Le cas de l’Afrique sub-saharienne est particulier car cette zone, qui a connu un rythme législatif soutenu, avec 18 réformes adoptées dans les deux dernières années, recouvre à la fois une dizaine des pays les plus restrictifs au monde, mais aussi deux des 18 économies sans barrières entre les sexes (Afrique du sud et Namibie).
En Amérique latine et dans les Caraïbes, la quasi-totalité des pays ont désormais des lois assurant la protection des femmes contre la violence domestique, mais leur mise en œuvre reste difficile et de nombreuses restrictions persistent quant aux possibilités d’emploi. Tout comme en Europe d’ailleurs, où le rapport, tout en reconnaissant qu’il s’agit de l’une des régions les plus avancées en termes de droits de propriété, d’accès au crédit ainsi que de congés de maternité et de paternité, regrette que « les lois du travail continuent à exclure les femmes de nombreux emplois de manière injustifiée ». Exemple curieux : en France elles ne peuvent pas devenir « croque-mort ».

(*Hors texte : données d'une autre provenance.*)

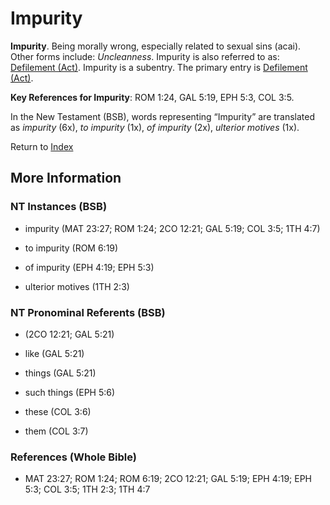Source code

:# Impurity
**Impurity**. 
Being morally wrong, especially related to sexual sins (acai). 
Other forms include: 
*Uncleanness*. 
Impurity is also referred to as: 
[Defilement (Act)](Defilement.md). 
Impurity is a subentry. The primary entry is 
[Defilement (Act)](Defilement.md). 


**Key References for Impurity**: 
ROM 1:24, GAL 5:19, EPH 5:3, COL 3:5. 




In the New Testament (BSB), words representing “Impurity” are translated as 
*impurity* (6x), *to impurity* (1x), *of impurity* (2x), *ulterior motives* (1x). 


Return to [Index](00-Index.md)

## More Information

### NT Instances (BSB)

* impurity (MAT 23:27; ROM 1:24; 2CO 12:21; GAL 5:19; COL 3:5; 1TH 4:7)

* to impurity (ROM 6:19)

* of impurity (EPH 4:19; EPH 5:3)

* ulterior motives (1TH 2:3)



### NT Pronominal Referents (BSB)

*  (2CO 12:21; GAL 5:21)

* like (GAL 5:21)

* things (GAL 5:21)

* such things (EPH 5:6)

* these (COL 3:6)

* them (COL 3:7)



### References (Whole Bible)

* MAT 23:27; ROM 1:24; ROM 6:19; 2CO 12:21; GAL 5:19; EPH 4:19; EPH 5:3; COL 3:5; 1TH 2:3; 1TH 4:7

Sarah Iqbal, principale auteur du rapport, reconnaît que « les lois ne peuvent pas garantir l’égalité de traitement pour les femmes, mais elles sont la première étape vers la création d’un terrain de jeu où les femmes ont la possibilité de s’épanouir ». Son leitmotiv est que la discrimination des femmes est un facteur de pauvreté, alors que plus elles sont libres, plus la prospérité s’accroît.
Sous le thème Getting to equal (marche vers l’égalité), le rapport constate avec satisfaction qu’au cours des deux dernières années, 80 réformes tendant à « niveler le terrain de jeu » en faveur des femmes ont été adoptées, en grande majorité dans les économies en développement car parmi les plus riches les femmes jouissent déjà d’une large égalité. Cela dit, en deux ans douze pays de l’O.C.D.E (sur 34) ont quand même pris une quinzaine de dispositions pour promouvoir l’activité économique des femmes.
La Banque Mondiale se réjouit également que les lois protégeant les femmes contre les violences conjugales soient de plus en plus fréquentes dans le monde entier, comme conséquence de forts engagements internationaux dans ce domaine. Aujourd’hui 127 pays disposent d’une législation contre la violence domestique, contre pratiquement aucun il y a 25 ans, ce qui traduit la prise de conscience que « maltraiter les femmes a un coût colossal sur les plans humain et économique ». Mais il reste 46 pays qui ne disposent pas encore de ces protections juridiques, dont la Birmanie, l’Ouzbékistan et étrangement l’Arménie, pourtant exemplaire en matière d’absence de discrimination.
Ce cas illustre le fait que, « malgré les progrès, des inégalités persistent » selon le chilien Augusto Lopez-Claros, directeur du Global Indicators Group à la Banque Mondiale, qui remarque que « dans les deux dernières années, seulement quatre pays (Croatie, Hongrie, Kenya et Nicaragua) ont amélioré les droits de propriété des femmes et deux pays (Égypte et Mozambique) ont adopté des lois pour protéger les filles contre le harcèlement sexuel dans les écoles secondaires ».
Son collègue indien Kaushik Basu, économiste en chef et vice-président de la Banque Mondiale, déplore le décalage entre les bonnes intentions et la réalité : « il est hautement significatif que si presque tous les pays sur la terre assurent que les femmes ne devraient pas être victimes de discrimination, elles le sont toujours dans la pratique » a-t-il reconnu, alors que la suppression des restrictions, notamment dans le travail , pourrait « libérer l’énergie et la croissance ».